The Oxfordshire papermaking expansion of 1680-85

Oxfordshire experienced a rapid expansion in its number of papermills over the relatively short period 1674-1685, a period that roughly coincides with the influx of Huguenot refugees from France, amongst whom were many papermakers. By 1681 there were said to be 100 papermills in England (Foreman, 1983, pg 71). King Louis XIV considered these Protestants communities a threat to his Catholic authority and in the 1680s their privileges were steadily eroded, whilst some saw active persecution (by the billeting unruly troops in their homes). When, in 1685, Louis revoking of the Edict of Nantes, all French  Protestant pastors were exiled. Whilst their laiety were forbidden to follow them, many did. The paper makers amongst those who fled in anticipation of persecution or as refugees, brought with them the secrets of making a better quality white paper, kickstarting an expansion in English papermaking. The Huguenots tended to settle in discrete areas such as Spitalfields, London and Bristol, Somerset. The grant of a Charter from James II. in 1686 to " The
Governor and Company of the White Paper Makers of England." marked something of a milestone . At that time the company had only five mills in the country and fifteen members, many of whom were refugees (Portal, 1902, 24).

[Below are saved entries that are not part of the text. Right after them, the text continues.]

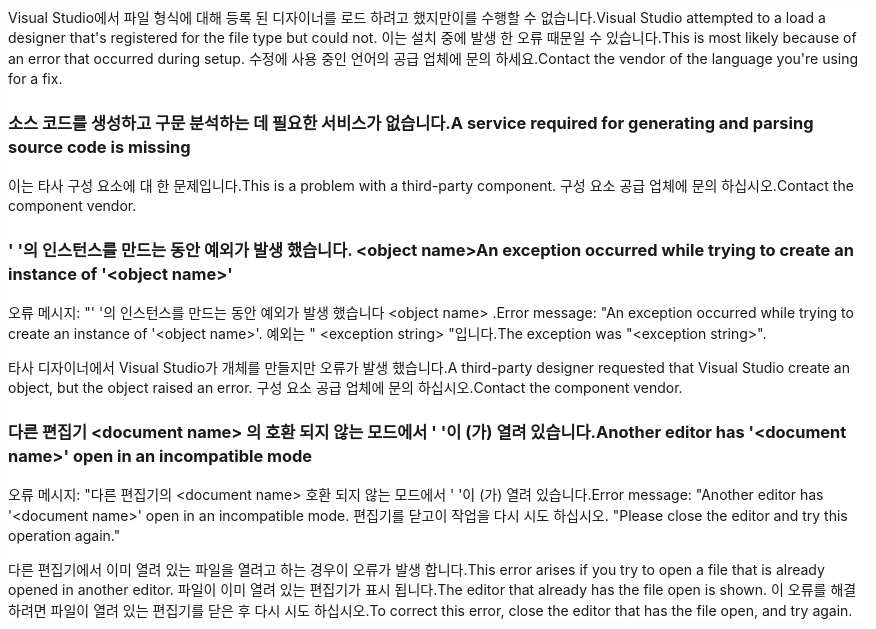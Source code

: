 <span data-ttu-id="2cdf7-139">Visual Studio에서 파일 형식에 대해 등록 된 디자이너를 로드 하려고 했지만이를 수행할 수 없습니다.</span><span class="sxs-lookup"><span data-stu-id="2cdf7-139">Visual Studio attempted to a load a designer that's registered for the file type but could not.</span></span> <span data-ttu-id="2cdf7-140">이는 설치 중에 발생 한 오류 때문일 수 있습니다.</span><span class="sxs-lookup"><span data-stu-id="2cdf7-140">This is most likely because of an error that occurred during setup.</span></span> <span data-ttu-id="2cdf7-141">수정에 사용 중인 언어의 공급 업체에 문의 하세요.</span><span class="sxs-lookup"><span data-stu-id="2cdf7-141">Contact the vendor of the language you're using for a fix.</span></span>

### <a name="a-service-required-for-generating-and-parsing-source-code-is-missing"></a><span data-ttu-id="2cdf7-142">소스 코드를 생성하고 구문 분석하는 데 필요한 서비스가 없습니다.</span><span class="sxs-lookup"><span data-stu-id="2cdf7-142">A service required for generating and parsing source code is missing</span></span>

<span data-ttu-id="2cdf7-143">이는 타사 구성 요소에 대 한 문제입니다.</span><span class="sxs-lookup"><span data-stu-id="2cdf7-143">This is a problem with a third-party component.</span></span> <span data-ttu-id="2cdf7-144">구성 요소 공급 업체에 문의 하십시오.</span><span class="sxs-lookup"><span data-stu-id="2cdf7-144">Contact the component vendor.</span></span>

### <a name="an-exception-occurred-while-trying-to-create-an-instance-of-object-name"></a><span data-ttu-id="2cdf7-145">' '의 인스턴스를 만드는 동안 예외가 발생 했습니다. \<object name></span><span class="sxs-lookup"><span data-stu-id="2cdf7-145">An exception occurred while trying to create an instance of '\<object name>'</span></span>

<span data-ttu-id="2cdf7-146">오류 메시지: "' '의 인스턴스를 만드는 동안 예외가 발생 했습니다 \<object name> .</span><span class="sxs-lookup"><span data-stu-id="2cdf7-146">Error message: "An exception occurred while trying to create an instance of '\<object name>'.</span></span> <span data-ttu-id="2cdf7-147">예외는 " \<exception string\> "입니다.</span><span class="sxs-lookup"><span data-stu-id="2cdf7-147">The exception was "\<exception string\>".</span></span>

<span data-ttu-id="2cdf7-148">타사 디자이너에서 Visual Studio가 개체를 만들지만 오류가 발생 했습니다.</span><span class="sxs-lookup"><span data-stu-id="2cdf7-148">A third-party designer requested that Visual Studio create an object, but the object raised an error.</span></span> <span data-ttu-id="2cdf7-149">구성 요소 공급 업체에 문의 하십시오.</span><span class="sxs-lookup"><span data-stu-id="2cdf7-149">Contact the component vendor.</span></span>

### <a name="another-editor-has-document-name-open-in-an-incompatible-mode"></a><span data-ttu-id="2cdf7-150">다른 편집기 \<document name> 의 호환 되지 않는 모드에서 ' '이 (가) 열려 있습니다.</span><span class="sxs-lookup"><span data-stu-id="2cdf7-150">Another editor has '\<document name>' open in an incompatible mode</span></span>

<span data-ttu-id="2cdf7-151">오류 메시지: "다른 편집기의 \<document name> 호환 되지 않는 모드에서 ' '이 (가) 열려 있습니다.</span><span class="sxs-lookup"><span data-stu-id="2cdf7-151">Error message: "Another editor has '\<document name>' open in an incompatible mode.</span></span> <span data-ttu-id="2cdf7-152">편집기를 닫고이 작업을 다시 시도 하십시오. "</span><span class="sxs-lookup"><span data-stu-id="2cdf7-152">Please close the editor and try this operation again."</span></span>

<span data-ttu-id="2cdf7-153">다른 편집기에서 이미 열려 있는 파일을 열려고 하는 경우이 오류가 발생 합니다.</span><span class="sxs-lookup"><span data-stu-id="2cdf7-153">This error arises if you try to open a file that is already opened in another editor.</span></span> <span data-ttu-id="2cdf7-154">파일이 이미 열려 있는 편집기가 표시 됩니다.</span><span class="sxs-lookup"><span data-stu-id="2cdf7-154">The editor that already has the file open is shown.</span></span> <span data-ttu-id="2cdf7-155">이 오류를 해결 하려면 파일이 열려 있는 편집기를 닫은 후 다시 시도 하십시오.</span><span class="sxs-lookup"><span data-stu-id="2cdf7-155">To correct this error, close the editor that has the file open, and try again.</span></span>
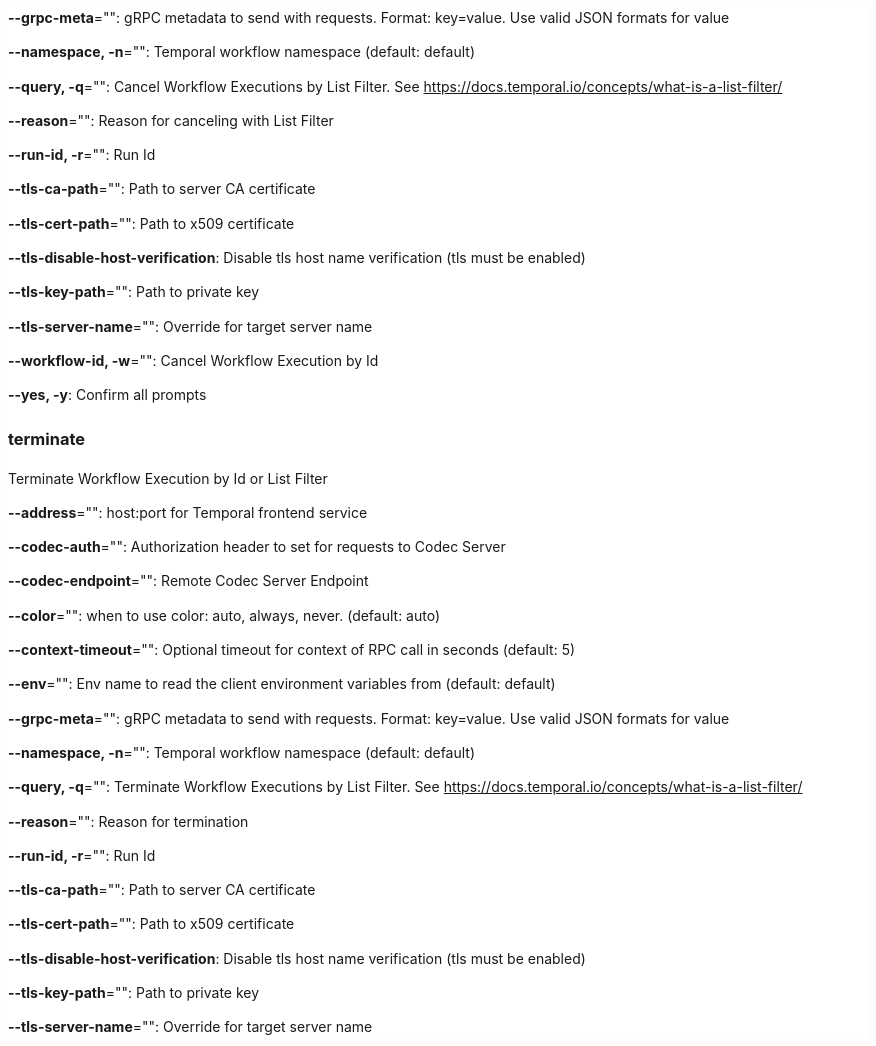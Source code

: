 **--grpc-meta**="": gRPC metadata to send with requests. Format: key=value. Use valid JSON formats for value

**--namespace, -n**="": Temporal workflow namespace (default: default)

**--query, -q**="": Cancel Workflow Executions by List Filter. See https://docs.temporal.io/concepts/what-is-a-list-filter/

**--reason**="": Reason for canceling with List Filter

**--run-id, -r**="": Run Id

**--tls-ca-path**="": Path to server CA certificate

**--tls-cert-path**="": Path to x509 certificate

**--tls-disable-host-verification**: Disable tls host name verification (tls must be enabled)

**--tls-key-path**="": Path to private key

**--tls-server-name**="": Override for target server name

**--workflow-id, -w**="": Cancel Workflow Execution by Id

**--yes, -y**: Confirm all prompts

### terminate

Terminate Workflow Execution by Id or List Filter

**--address**="": host:port for Temporal frontend service

**--codec-auth**="": Authorization header to set for requests to Codec Server

**--codec-endpoint**="": Remote Codec Server Endpoint

**--color**="": when to use color: auto, always, never. (default: auto)

**--context-timeout**="": Optional timeout for context of RPC call in seconds (default: 5)

**--env**="": Env name to read the client environment variables from (default: default)

**--grpc-meta**="": gRPC metadata to send with requests. Format: key=value. Use valid JSON formats for value

**--namespace, -n**="": Temporal workflow namespace (default: default)

**--query, -q**="": Terminate Workflow Executions by List Filter. See https://docs.temporal.io/concepts/what-is-a-list-filter/

**--reason**="": Reason for termination

**--run-id, -r**="": Run Id

**--tls-ca-path**="": Path to server CA certificate

**--tls-cert-path**="": Path to x509 certificate

**--tls-disable-host-verification**: Disable tls host name verification (tls must be enabled)

**--tls-key-path**="": Path to private key

**--tls-server-name**="": Override for target server name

Oxfordshire connections with other paper making areas

There is evidence of connections between the paper makers of west Oxfordshire and those of Kent (particularly the Maidstone area) and Surrey.

Medway area of Kent

Charles LOCK appears to have been baptized at Eynsham on 4 July 1736. He served 5 and a bit years of a seven year paper making apprenticeship at Woolvernett (Wolvercot Paper Mill?). He then became a journeyman until he finally settled in Snodland Kent, on the Medway just north of  Maidstone (Ashbee, Papermakers of Snodland)

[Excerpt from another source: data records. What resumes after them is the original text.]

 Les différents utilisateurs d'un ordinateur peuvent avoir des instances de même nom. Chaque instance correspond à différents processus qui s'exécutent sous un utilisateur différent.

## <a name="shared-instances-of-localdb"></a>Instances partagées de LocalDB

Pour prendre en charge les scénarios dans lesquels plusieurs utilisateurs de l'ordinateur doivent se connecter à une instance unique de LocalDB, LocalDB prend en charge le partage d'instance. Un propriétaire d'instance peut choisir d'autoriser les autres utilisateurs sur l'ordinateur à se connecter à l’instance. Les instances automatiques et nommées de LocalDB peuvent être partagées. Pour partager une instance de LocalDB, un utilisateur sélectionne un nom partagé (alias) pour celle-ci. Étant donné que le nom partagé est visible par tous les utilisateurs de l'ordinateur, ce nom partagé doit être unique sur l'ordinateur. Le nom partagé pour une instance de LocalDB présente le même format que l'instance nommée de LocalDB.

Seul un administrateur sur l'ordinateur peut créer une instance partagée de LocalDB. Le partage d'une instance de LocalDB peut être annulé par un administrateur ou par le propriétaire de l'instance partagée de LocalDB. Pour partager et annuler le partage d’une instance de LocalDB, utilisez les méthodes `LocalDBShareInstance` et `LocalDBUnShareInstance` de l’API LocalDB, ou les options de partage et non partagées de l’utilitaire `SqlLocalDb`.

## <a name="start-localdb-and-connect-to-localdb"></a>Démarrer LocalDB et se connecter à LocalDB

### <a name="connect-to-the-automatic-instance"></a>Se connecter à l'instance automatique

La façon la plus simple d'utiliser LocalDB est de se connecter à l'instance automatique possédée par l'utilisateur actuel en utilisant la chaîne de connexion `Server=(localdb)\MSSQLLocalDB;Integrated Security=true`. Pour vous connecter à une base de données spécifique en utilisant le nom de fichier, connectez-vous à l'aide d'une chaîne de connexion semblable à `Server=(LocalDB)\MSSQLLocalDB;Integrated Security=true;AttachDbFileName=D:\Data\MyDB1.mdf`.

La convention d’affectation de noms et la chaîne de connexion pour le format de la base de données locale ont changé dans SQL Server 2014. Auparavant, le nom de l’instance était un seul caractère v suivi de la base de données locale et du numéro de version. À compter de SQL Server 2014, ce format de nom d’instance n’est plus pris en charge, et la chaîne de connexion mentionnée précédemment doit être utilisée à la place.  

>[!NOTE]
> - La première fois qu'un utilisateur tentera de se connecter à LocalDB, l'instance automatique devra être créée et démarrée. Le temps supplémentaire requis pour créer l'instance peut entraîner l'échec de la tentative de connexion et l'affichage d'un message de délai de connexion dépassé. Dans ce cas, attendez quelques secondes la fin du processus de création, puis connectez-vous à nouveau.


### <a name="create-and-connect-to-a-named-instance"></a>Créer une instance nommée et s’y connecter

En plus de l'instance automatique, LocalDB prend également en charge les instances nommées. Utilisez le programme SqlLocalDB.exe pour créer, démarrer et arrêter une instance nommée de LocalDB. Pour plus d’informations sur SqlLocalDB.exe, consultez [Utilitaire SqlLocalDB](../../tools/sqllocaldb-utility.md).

On the 1851 Census a papermaker called  Thomas BARKER was lodging with Robert HOLLIDAY at the Corn Mill in Witney. Thomas was born abt 1813 in Maidstone Kent.

Harris (1976) mentions a reference to HATTON as paper maker at Widford in 1803 that he found amongst the private papers of BALSTON, of Springfield Mill, Maidstone

I have also come across a report of an unnamed (and unverified) family of paper makers who were reported to have migrated (via London) from Bampton, Oxon., to St Mary Cray (about 10 miles E of Maidstone) in Kent.

Cobham area of Surrey

One Daniel WEST of Cobham, Surrey, papermaker married Mary PALMER of Burford in Burford, Oxon., (14 Jun 1749).  At around the same time Thomas HATTON first appeared in that area (1748).

Fennemore and paper making links

The rather unusual name Fennemore occurs in north Oxfordshire, and references to it on the 1881 census provide an interesting insight into the potential links between paper making areas.

Edward FENNEMORE, aged 74 and born in Berkshire, paper maker, is recorded at London Road, Wycombe, along with his daughter Mary Anne FENNEMORE, aged 34, who is employed at Paper Mill, and born in Iver, Bucks.

John FENNEMORE, aged 32, paper maker, is also recorded at London Road, Wycombe. He was born in Iver, Bucks, but married Sarah A, who was born in Wycombe, Bucks.

Henry FENNEMORE, aged 55, paper maker, was born in Chillworth [sic Chilworth], Surrey (site of another paper mill) and moved to Thorney Bucks, where his wife Sarah was born. They are living at Thorney Cottage, Iver, Bucks.

James FENEMORE, aged 49, miller, was born in Hampton Gay, Oxfordshire (site of another paper mill), but was then in Upton Cum Chalvey, Bucks.